Ayaz Amir: Degrading… but do we have a choice?

And there is no leader in Pakistan, or indeed across the embattled world of Islam – a religion which we disgrace by our incompetence and cowardice – to match Hasan Nasrullah. So with what weapons in our armoury can we stand up to America and India?

And what makes us think that with our coffers empty, our begging bowl extended feverishly in every direction, the army stuck in the treacherous terrain of the tribal belt, when there is no grimmer joke than to call the seven tribal agencies 'Federally Administered' because any semblance of federal administration there has long since vanished, we have the gumption to tell America and India that while we are not for terrorism will they kindly stop pushing us around until all the evidence is in and the smoking gun linking the Lashkar to Mumbai is found?

So whether the Lashkar was involved in Mumbai or not is beside the point. General Headquarters (GHQ) and Inter-Services Intelligence (ISI), the twin fortresses which more often than not have produced disasters in the name of higher strategy and the national interest, may no longer be able to ignore the warning signs.

Pakistan thus faces a double task: exorcising the ghosts of 'jihad' and at the same time, while seeking American friendship, saying goodbye to the military alliance with the United States which sits like a yoke round our necks. Let America fight its own Afghan war and let the Taliban fight their own war of national resistance. Let us be an interested spectator but not a party to either enterprise. Thirty years of concentrated folly lie behind the present mess. It will take some pretty hard shovelling to clear it.

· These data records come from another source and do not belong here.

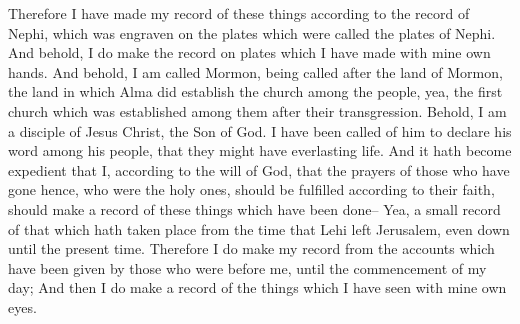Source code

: Therefore I have made my record of these things according to the record of Nephi, which was engraven on the plates which were called the plates of Nephi.
\bverse \iffalse And behold, I do make the record on plates which I have made with mine own hands. \fi
And behold, I do make the record on plates which I have made with mine own hands.
\bverse \iffalse And behold, I am called Mormon, being called after the land of Mormon, the land in which Alma did establish the church among the people, yea, the first church which was established among them after their transgression. \fi
And behold, I am called Mormon, being called after the land of Mormon, the land in which Alma did establish the church among the people, yea, the first church which was established among them after their transgression.
\bverse \iffalse Behold, I am a disciple of Jesus Christ, the Son of God. I have been called of him to declare his word among his people, that they might have everlasting life. \fi
Behold, I am a disciple of Jesus Christ, the Son of God. I have been called of him to declare his word among his people, that they might have everlasting life.
\bverse \iffalse And it hath become expedient that I, according to the will of God, that the prayers of those who have gone hence, who were the holy ones, should be fulfilled according to their faith, should make a record of these things which have been done-- \fi
And it hath become expedient that I, according to the will of God, that the prayers of those who have gone hence, who were the holy ones, should be fulfilled according to their faith, should make a record of these things which have been done--
\bverse \iffalse Yea, a small record of that which hath taken place from the time that Lehi left Jerusalem, even down until the present time. \fi
Yea, a small record of that which hath taken place from the time that Lehi left Jerusalem, even down until the present time.
\bverse \iffalse Therefore I do make my record from the accounts which have been given by those who were before me, until the commencement of my day; \fi
Therefore I do make my record from the accounts which have been given by those who were before me, until the commencement of my day;
\bverse \iffalse And then I do make a record of the things which I have seen with mine own eyes. \fi
And then I do make a record of the things which I have seen with mine own eyes.
\bverse \iffalse And I know the record which I make to be a just and a true record; nevertheless there are many things which, according to our language, we are not able to write. \fi
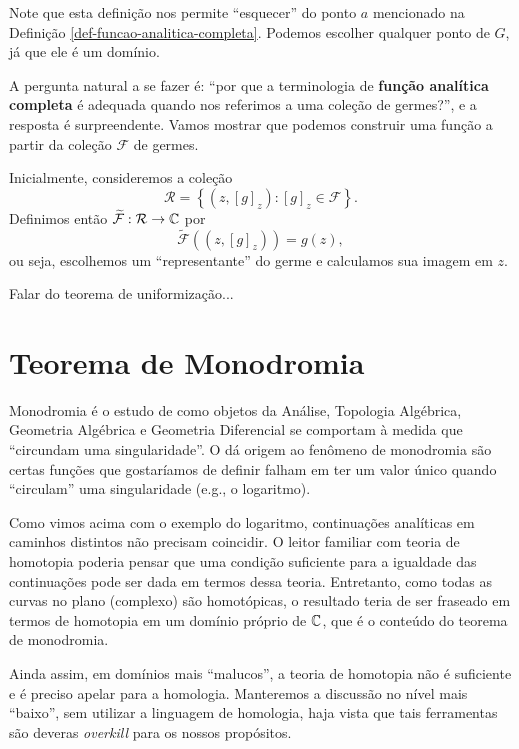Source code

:     Note que esta definição nos permite ``esquecer'' do ponto $a$ mencionado na
    Definição \ref{def-funcao-analitica-completa}. Podemos escolher qualquer ponto
    de $G$, já que ele é um domínio.

    A pergunta natural a se fazer é: ``por que a terminologia de 
    \textbf{função analítica completa} é adequada quando nos referimos a uma
    coleção de germes?'', e a resposta é surpreendente. Vamos mostrar que
    podemos construir uma função a partir da coleção $\mathcal{F}$ de germes.

    Inicialmente, consideremos a coleção
    \begin{equation*}
        \mathcal{R} = \left\{ (z, [g]_z) : [g]_z \in \mathcal{F} \right\}.
    \end{equation*}
    Definimos então $\widetilde{\mathcal{F}}:\mathcal{R}\to\mathbb{C}$ por
    \begin{equation*}
        \widetilde{\mathcal{F}}((z, [g]_z)) = g(z),
    \end{equation*}
    ou seja, escolhemos um ``representante'' do germe e calculamos sua imagem em $z$.
    
    {\red Falar do teorema de uniformização...}

\section{Teorema de Monodromia}

    Monodromia é o estudo de como objetos da Análise, Topologia Algébrica, Geometria
    Algébrica e Geometria Diferencial se comportam à medida que 
    ``circundam uma singularidade''. O dá origem ao fenômeno de monodromia são certas
    funções que gostaríamos de definir falham em ter um valor único quando ``circulam''
    uma singularidade (e.g., o logaritmo).
    
    Como vimos acima com o exemplo do logaritmo, continuações analíticas em 
    caminhos distintos não precisam coincidir. O leitor familiar com teoria de
    homotopia poderia pensar que uma condição suficiente para a
    igualdade das continuações pode ser dada em termos dessa teoria. Entretanto,
    como todas as curvas no plano (complexo) são homotópicas, o resultado teria
    de ser fraseado em termos de homotopia em um domínio próprio de $\mathbb{C}$,
    que é o conteúdo do teorema de monodromia.
    
    Ainda assim, em domínios mais ``malucos'', a teoria de homotopia não é suficiente
    e é preciso apelar para a homologia. Manteremos a discussão no nível mais ``baixo'',
    sem utilizar a linguagem de homologia, haja vista que tais
    ferramentas são deveras \textit{overkill} para os nossos propósitos.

Distancing ourselves equally from the Taliban and the United States is not as great a contradiction as may appear at first. For us both the Yanks and the Black Turbans pose a mortal danger. We play with either and we burn our fingers. We play the 'jihad' card, or do not erase what's left of the traces of 'jihad', and we risk more pressures of the kind we presently face. The ISI should relearn the definition of 'asset'. Warriors of 'jihad' who may have been assets once upon a time are clear and present dangers. On the other hand, if we remain tied to America's war chariot we make internal fissures deeper because identification with America is a spur to extremism carried out in the name of Islam.